Saturn’s Children by Charles Stross is a very interesting take on what happens in the solar system after all the humans are dead. We follow Freya, a femmebot sometime around the 24th century. She was created to well, serve humans and the humans all died off around a hundred years before the story starts. Before they died, the humans managed to create a form of AI by basically duplicating brains in a non-biological fashion. The humans then placed various compulsions into the created robots and set them to performing tasks ranging from space travel to terraforming to, well escort services.

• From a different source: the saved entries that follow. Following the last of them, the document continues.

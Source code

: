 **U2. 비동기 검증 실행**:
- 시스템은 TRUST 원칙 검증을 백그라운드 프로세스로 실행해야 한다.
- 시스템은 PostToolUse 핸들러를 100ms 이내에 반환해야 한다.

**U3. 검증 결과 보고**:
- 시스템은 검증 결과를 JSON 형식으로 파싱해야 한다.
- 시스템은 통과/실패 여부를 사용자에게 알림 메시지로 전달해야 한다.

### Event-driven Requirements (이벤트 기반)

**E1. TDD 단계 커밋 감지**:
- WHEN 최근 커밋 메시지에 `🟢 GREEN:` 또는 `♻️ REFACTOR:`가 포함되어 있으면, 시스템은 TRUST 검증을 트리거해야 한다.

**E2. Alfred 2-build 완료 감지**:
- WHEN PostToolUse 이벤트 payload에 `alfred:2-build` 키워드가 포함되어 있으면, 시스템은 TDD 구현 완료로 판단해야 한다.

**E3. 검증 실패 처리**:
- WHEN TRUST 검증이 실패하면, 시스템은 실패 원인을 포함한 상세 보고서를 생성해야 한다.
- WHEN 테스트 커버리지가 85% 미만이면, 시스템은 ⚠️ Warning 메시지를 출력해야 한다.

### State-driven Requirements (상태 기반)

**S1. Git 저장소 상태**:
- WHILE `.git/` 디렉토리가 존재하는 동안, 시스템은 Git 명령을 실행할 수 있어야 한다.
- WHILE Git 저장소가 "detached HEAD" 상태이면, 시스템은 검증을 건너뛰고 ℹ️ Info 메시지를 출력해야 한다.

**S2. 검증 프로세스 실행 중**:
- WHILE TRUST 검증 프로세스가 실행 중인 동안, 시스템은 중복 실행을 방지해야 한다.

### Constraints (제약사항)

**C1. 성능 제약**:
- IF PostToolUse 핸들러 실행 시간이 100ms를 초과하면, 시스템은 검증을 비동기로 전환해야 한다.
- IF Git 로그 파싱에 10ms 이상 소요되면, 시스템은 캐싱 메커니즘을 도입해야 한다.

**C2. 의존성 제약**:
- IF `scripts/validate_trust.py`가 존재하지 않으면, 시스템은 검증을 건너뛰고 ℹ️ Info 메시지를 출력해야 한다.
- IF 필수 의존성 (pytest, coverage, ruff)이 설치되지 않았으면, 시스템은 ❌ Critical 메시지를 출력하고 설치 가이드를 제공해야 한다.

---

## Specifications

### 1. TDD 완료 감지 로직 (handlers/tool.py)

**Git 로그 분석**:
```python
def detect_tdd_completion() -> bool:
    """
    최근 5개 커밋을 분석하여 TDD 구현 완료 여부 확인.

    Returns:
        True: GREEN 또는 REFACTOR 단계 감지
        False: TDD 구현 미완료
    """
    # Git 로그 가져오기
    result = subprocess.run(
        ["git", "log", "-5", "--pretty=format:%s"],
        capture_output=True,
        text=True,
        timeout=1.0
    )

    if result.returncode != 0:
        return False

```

Freya finds herself surviving on the fringes of society. Her model shape is out of vogue and her original purpose is no longer needed. She is pulled into a world of plot and counter-plot as various groups try to make use of her for their own goals. Some groups want to recreate humanity and others are quite opposed to this. The opposition seems to have a good point–why recreate the slave masters?
This brings us to one of the themes of the book. If AI’s are able to be created, how should we treat them. The humans in the story sadly use them as slaves. Unfortunately, this seems like all too possible a result. It is often difficult to get people to treat other humans as real, thinking entities, let alone convince them that non-biologically created beings could be at least as equal as they are. I come firmly down on the side of if something acts with sentience, then you should treat it with as much respect as you would treat any other person.
In Saturn’s Children, Stross is paying some homage to Heinlein’s Friday where Heinlein explores some of the same ideas. Stross lets loose on a much larger canvas than Heinlein’s in this case and the interesting difference of all of the humans being dead makes for a very different perspective.
So far, I’ve enjoyed all of Stross’ books and I recommend this one as well.